### Exercise instructions
Copy each line of the records exactly, stopping only after the line that contains "(\mu g)(\vec x)\downarrow=y\quad\Longleftrightarrow\quad" has been written, and leave pictures out.
(Data to process)
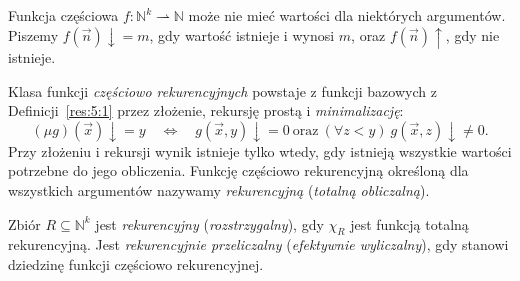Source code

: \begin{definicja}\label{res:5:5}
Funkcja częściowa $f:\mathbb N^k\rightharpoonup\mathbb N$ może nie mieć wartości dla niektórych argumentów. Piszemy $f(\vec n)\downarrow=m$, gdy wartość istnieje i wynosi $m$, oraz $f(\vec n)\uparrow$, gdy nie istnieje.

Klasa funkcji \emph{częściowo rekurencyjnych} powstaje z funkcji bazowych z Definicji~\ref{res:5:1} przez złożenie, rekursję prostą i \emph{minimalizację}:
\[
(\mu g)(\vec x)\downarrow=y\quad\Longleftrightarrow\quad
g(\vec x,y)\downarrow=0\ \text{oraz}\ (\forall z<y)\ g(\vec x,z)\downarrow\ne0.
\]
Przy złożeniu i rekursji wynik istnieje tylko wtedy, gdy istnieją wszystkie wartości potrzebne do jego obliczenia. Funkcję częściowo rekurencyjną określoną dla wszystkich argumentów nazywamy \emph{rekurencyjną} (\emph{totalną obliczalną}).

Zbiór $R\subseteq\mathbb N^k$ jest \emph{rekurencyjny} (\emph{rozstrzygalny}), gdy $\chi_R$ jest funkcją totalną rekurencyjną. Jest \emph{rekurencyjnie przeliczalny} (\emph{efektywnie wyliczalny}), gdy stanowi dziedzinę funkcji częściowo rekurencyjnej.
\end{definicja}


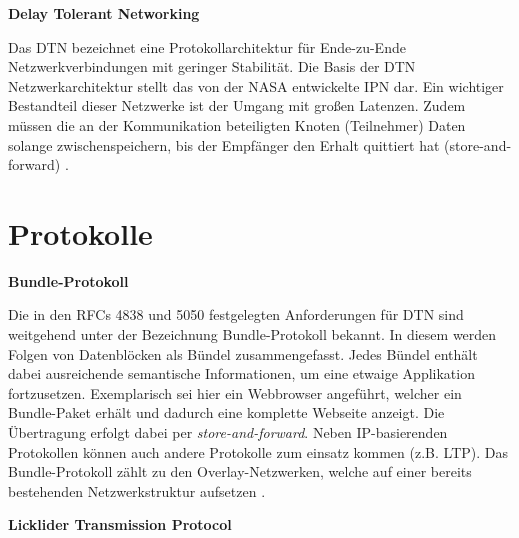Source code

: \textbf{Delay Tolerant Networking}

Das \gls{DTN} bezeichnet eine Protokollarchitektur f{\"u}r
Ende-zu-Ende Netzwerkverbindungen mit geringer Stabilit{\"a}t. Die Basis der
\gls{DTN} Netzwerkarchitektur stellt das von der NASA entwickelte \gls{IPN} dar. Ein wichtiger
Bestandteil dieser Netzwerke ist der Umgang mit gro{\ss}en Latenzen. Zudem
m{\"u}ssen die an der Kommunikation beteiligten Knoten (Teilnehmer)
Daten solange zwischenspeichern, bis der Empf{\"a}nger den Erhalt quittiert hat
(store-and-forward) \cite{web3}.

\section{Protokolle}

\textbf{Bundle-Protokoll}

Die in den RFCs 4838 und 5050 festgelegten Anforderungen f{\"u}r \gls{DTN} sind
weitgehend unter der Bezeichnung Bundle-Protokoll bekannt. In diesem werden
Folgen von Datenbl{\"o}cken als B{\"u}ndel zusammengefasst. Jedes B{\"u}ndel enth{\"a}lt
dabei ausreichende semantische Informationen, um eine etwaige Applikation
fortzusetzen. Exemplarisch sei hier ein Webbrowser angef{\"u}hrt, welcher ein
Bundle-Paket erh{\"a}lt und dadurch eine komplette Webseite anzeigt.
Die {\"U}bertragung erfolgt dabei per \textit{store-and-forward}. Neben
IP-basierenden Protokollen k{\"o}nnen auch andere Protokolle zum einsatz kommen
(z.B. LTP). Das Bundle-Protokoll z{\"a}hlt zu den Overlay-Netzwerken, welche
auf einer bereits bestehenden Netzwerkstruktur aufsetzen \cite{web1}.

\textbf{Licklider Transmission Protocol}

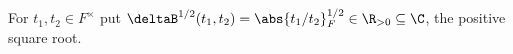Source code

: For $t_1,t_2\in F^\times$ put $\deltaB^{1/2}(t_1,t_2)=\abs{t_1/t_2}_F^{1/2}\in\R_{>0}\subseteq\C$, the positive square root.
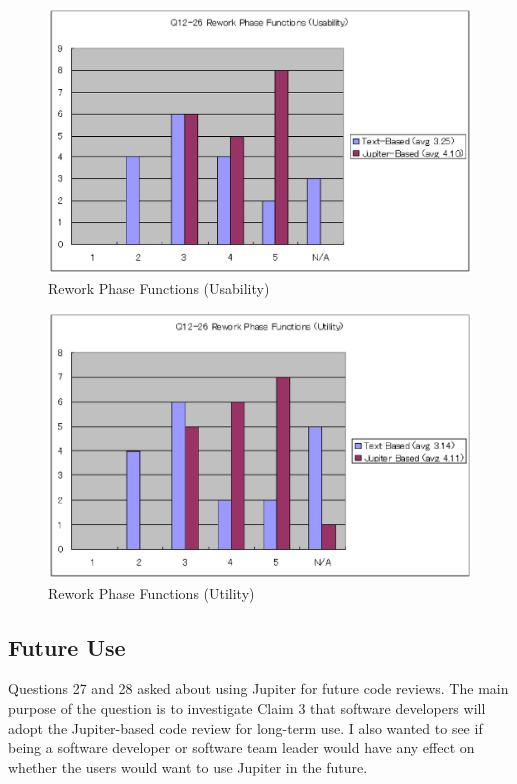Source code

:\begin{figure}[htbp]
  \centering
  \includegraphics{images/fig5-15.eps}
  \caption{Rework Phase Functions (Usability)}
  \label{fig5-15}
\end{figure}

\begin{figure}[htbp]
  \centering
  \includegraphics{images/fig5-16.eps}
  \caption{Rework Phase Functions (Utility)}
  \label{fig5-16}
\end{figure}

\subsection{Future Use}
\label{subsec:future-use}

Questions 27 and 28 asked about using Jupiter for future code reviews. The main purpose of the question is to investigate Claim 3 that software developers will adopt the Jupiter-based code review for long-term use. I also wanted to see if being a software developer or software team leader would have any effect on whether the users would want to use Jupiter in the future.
(End Data to process)
### Task response
Source code

: \begin{definicja}\label{res:5:5}
Funkcja częściowa $f:\mathbb N^k\rightharpoonup\mathbb N$ może nie mieć wartości dla niektórych argumentów. Piszemy $f(\vec n)\downarrow=m$, gdy wartość istnieje i wynosi $m$, oraz $f(\vec n)\uparrow$, gdy nie istnieje.

Klasa funkcji \emph{częściowo rekurencyjnych} powstaje z funkcji bazowych z Definicji~\ref{res:5:1} przez złożenie, rekursję prostą i \emph{minimalizację}:
\[
(\mu g)(\vec x)\downarrow=y\quad\Longleftrightarrow\quad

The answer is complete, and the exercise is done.